À Brocas, commune de 800 habitants dans les Landes, on n’entreprend plus rien sans open data.
Autre type d’effet collatéral de l’ouverture des données… à Brocas, commune de 800 habitants dans les Landes (primée dans la catégorie « Data-admin », au concours Dataconnexions 2015) on n’entreprend plus rien sans open data. La commune l’a prévu au cœur de son processus de décision… Après chaque proposition de projet, une commission mixte composée de trois élus et de deux habitants se réunit et identifie les données à ouvrir, voire à récolter, et entreprend leur datavisualisation… Ensuite, se tiennent des réunions publiques avec les habitants.
Prochaine étape : le crowdsourcing
« On pourrait par exemple demander aux habitants des informations sur leurs jardins privés. Quels légumes et fruits récoltés ? » lance Bernadette Kessler, qui n’est pas à cours d’idées. Les services pourraient entreprendre en effet de nombreuses démarches de récupération d’informations auprès des habitants, pour compléter leurs données. C’est ce qu’on appelle le crowdsourcing. Bien connu et fonctionnant sur ce modèle, OpenStreetMap, une carte librement modifiable que des citoyens à travers le monde se sont appropriée… Cette pratique a de quoi stimuler la participation des habitants aux réflexions de la collectivités.
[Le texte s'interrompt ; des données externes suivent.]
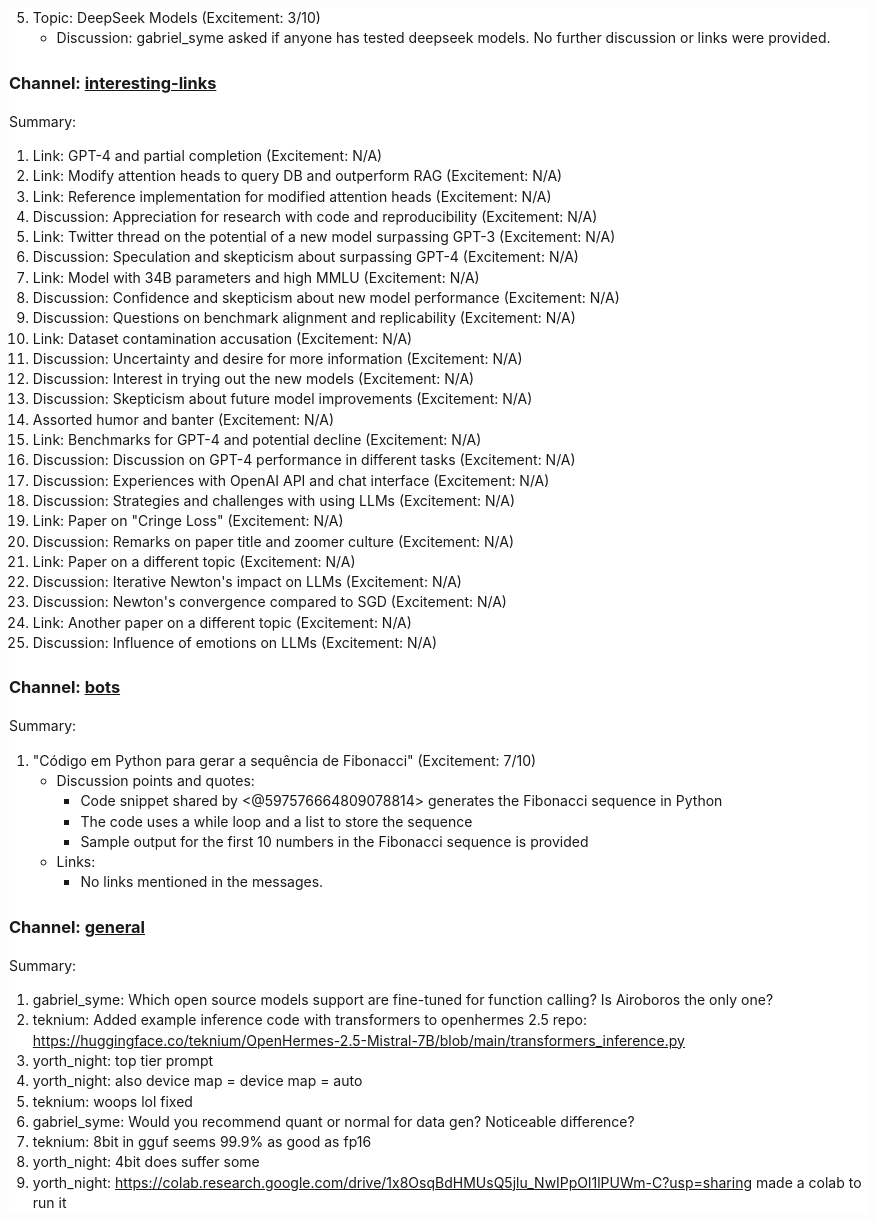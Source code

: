 5. Topic: DeepSeek Models (Excitement: 3/10)
   - Discussion: gabriel_syme asked if anyone has tested deepseek models. No further discussion or links were provided.


### Channel: [interesting-links](https://discord.com/channels/1053877538025386074/1132352574750728192)

Summary: 
1. Link: GPT-4 and partial completion (Excitement: N/A)
2. Link: Modify attention heads to query DB and outperform RAG (Excitement: N/A)
3. Link: Reference implementation for modified attention heads (Excitement: N/A)
4. Discussion: Appreciation for research with code and reproducibility (Excitement: N/A)
5. Link: Twitter thread on the potential of a new model surpassing GPT-3 (Excitement: N/A)
6. Discussion: Speculation and skepticism about surpassing GPT-4 (Excitement: N/A)
7. Link: Model with 34B parameters and high MMLU (Excitement: N/A)
8. Discussion: Confidence and skepticism about new model performance (Excitement: N/A)
9. Discussion: Questions on benchmark alignment and replicability (Excitement: N/A)
10. Link: Dataset contamination accusation (Excitement: N/A)
11. Discussion: Uncertainty and desire for more information (Excitement: N/A)
12. Discussion: Interest in trying out the new models (Excitement: N/A)
13. Discussion: Skepticism about future model improvements (Excitement: N/A)
14. Assorted humor and banter (Excitement: N/A)
15. Link: Benchmarks for GPT-4 and potential decline (Excitement: N/A)
16. Discussion: Discussion on GPT-4 performance in different tasks (Excitement: N/A)
17. Discussion: Experiences with OpenAI API and chat interface (Excitement: N/A)
18. Discussion: Strategies and challenges with using LLMs (Excitement: N/A)
19. Link: Paper on "Cringe Loss" (Excitement: N/A)
20. Discussion: Remarks on paper title and zoomer culture (Excitement: N/A)
21. Link: Paper on a different topic (Excitement: N/A)
22. Discussion: Iterative Newton's impact on LLMs (Excitement: N/A)
23. Discussion: Newton's convergence compared to SGD (Excitement: N/A)
24. Link: Another paper on a different topic (Excitement: N/A)
25. Discussion: Influence of emotions on LLMs (Excitement: N/A)


### Channel: [bots](https://discord.com/channels/1053877538025386074/1149866614590816256)

Summary: 
1. "Código em Python para gerar a sequência de Fibonacci" (Excitement: 7/10)
    - Discussion points and quotes:
        - Code snippet shared by <@597576664809078814> generates the Fibonacci sequence in Python
        - The code uses a while loop and a list to store the sequence
        - Sample output for the first 10 numbers in the Fibonacci sequence is provided
    - Links:
        - No links mentioned in the messages.


### Channel: [general](https://discord.com/channels/1053877538025386074/1149866623109439599)

Summary: 
1. gabriel_syme: Which open source models support are fine-tuned for function calling? Is Airoboros the only one?
2. teknium: Added example inference code with transformers to openhermes 2.5 repo: https://huggingface.co/teknium/OpenHermes-2.5-Mistral-7B/blob/main/transformers_inference.py
3. yorth_night: top tier prompt
4. yorth_night: also device map = device map = auto
5. teknium: woops lol fixed
6. gabriel_syme: Would you recommend quant or normal for data gen? Noticeable difference?
7. teknium: 8bit in gguf seems 99.9% as good as fp16
8. yorth_night: 4bit does suffer some
9. yorth_night: https://colab.research.google.com/drive/1x8OsqBdHMUsQ5jlu_NwIPpOl1lPUWm-C?usp=sharing made a colab to run it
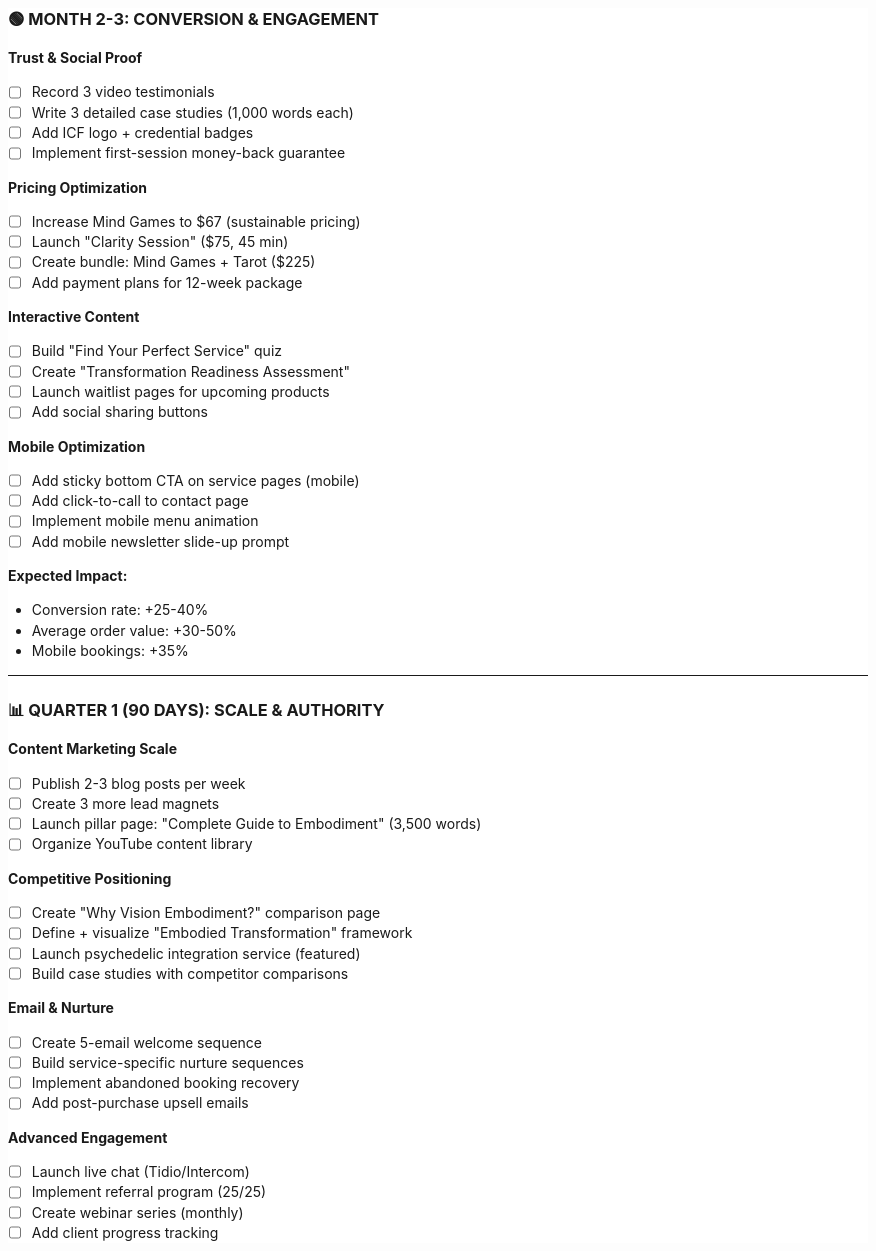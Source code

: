 
### 🟢 MONTH 2-3: CONVERSION & ENGAGEMENT

**Trust & Social Proof**
- [ ] Record 3 video testimonials
- [ ] Write 3 detailed case studies (1,000 words each)
- [ ] Add ICF logo + credential badges
- [ ] Implement first-session money-back guarantee

**Pricing Optimization**
- [ ] Increase Mind Games to $67 (sustainable pricing)
- [ ] Launch "Clarity Session" ($75, 45 min)
- [ ] Create bundle: Mind Games + Tarot ($225)
- [ ] Add payment plans for 12-week package

**Interactive Content**
- [ ] Build "Find Your Perfect Service" quiz
- [ ] Create "Transformation Readiness Assessment"
- [ ] Launch waitlist pages for upcoming products
- [ ] Add social sharing buttons

**Mobile Optimization**
- [ ] Add sticky bottom CTA on service pages (mobile)
- [ ] Add click-to-call to contact page
- [ ] Implement mobile menu animation
- [ ] Add mobile newsletter slide-up prompt

**Expected Impact:**
- Conversion rate: +25-40%
- Average order value: +30-50%
- Mobile bookings: +35%

---

### 📊 QUARTER 1 (90 DAYS): SCALE & AUTHORITY

**Content Marketing Scale**
- [ ] Publish 2-3 blog posts per week
- [ ] Create 3 more lead magnets
- [ ] Launch pillar page: "Complete Guide to Embodiment" (3,500 words)
- [ ] Organize YouTube content library

**Competitive Positioning**
- [ ] Create "Why Vision Embodiment?" comparison page
- [ ] Define + visualize "Embodied Transformation" framework
- [ ] Launch psychedelic integration service (featured)
- [ ] Build case studies with competitor comparisons

**Email & Nurture**
- [ ] Create 5-email welcome sequence
- [ ] Build service-specific nurture sequences
- [ ] Implement abandoned booking recovery
- [ ] Add post-purchase upsell emails

**Advanced Engagement**
- [ ] Launch live chat (Tidio/Intercom)
- [ ] Implement referral program ($25/$25)
- [ ] Create webinar series (monthly)
- [ ] Add client progress tracking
Imaginons un projet de renouvellement urbain… Que sait-on des déplacements, des habitudes des résidents ? L’important est-il de faire venir des commerces, de créer des transports publics, et où ? Si chaque habitant joue le jeu de la collecte d’information, une datavisualisation inédite pourrait éclairer les débats…
« La révolution dans l’open data va venir du citoyen » parie Vincent Kober. « Mais pour le moment, la fourniture des données est descendante ».
Le recueil de données demande une certaine prudence, un processus de validation… » estiment Pierre Placin et Frédéric Théodore. À suivre donc.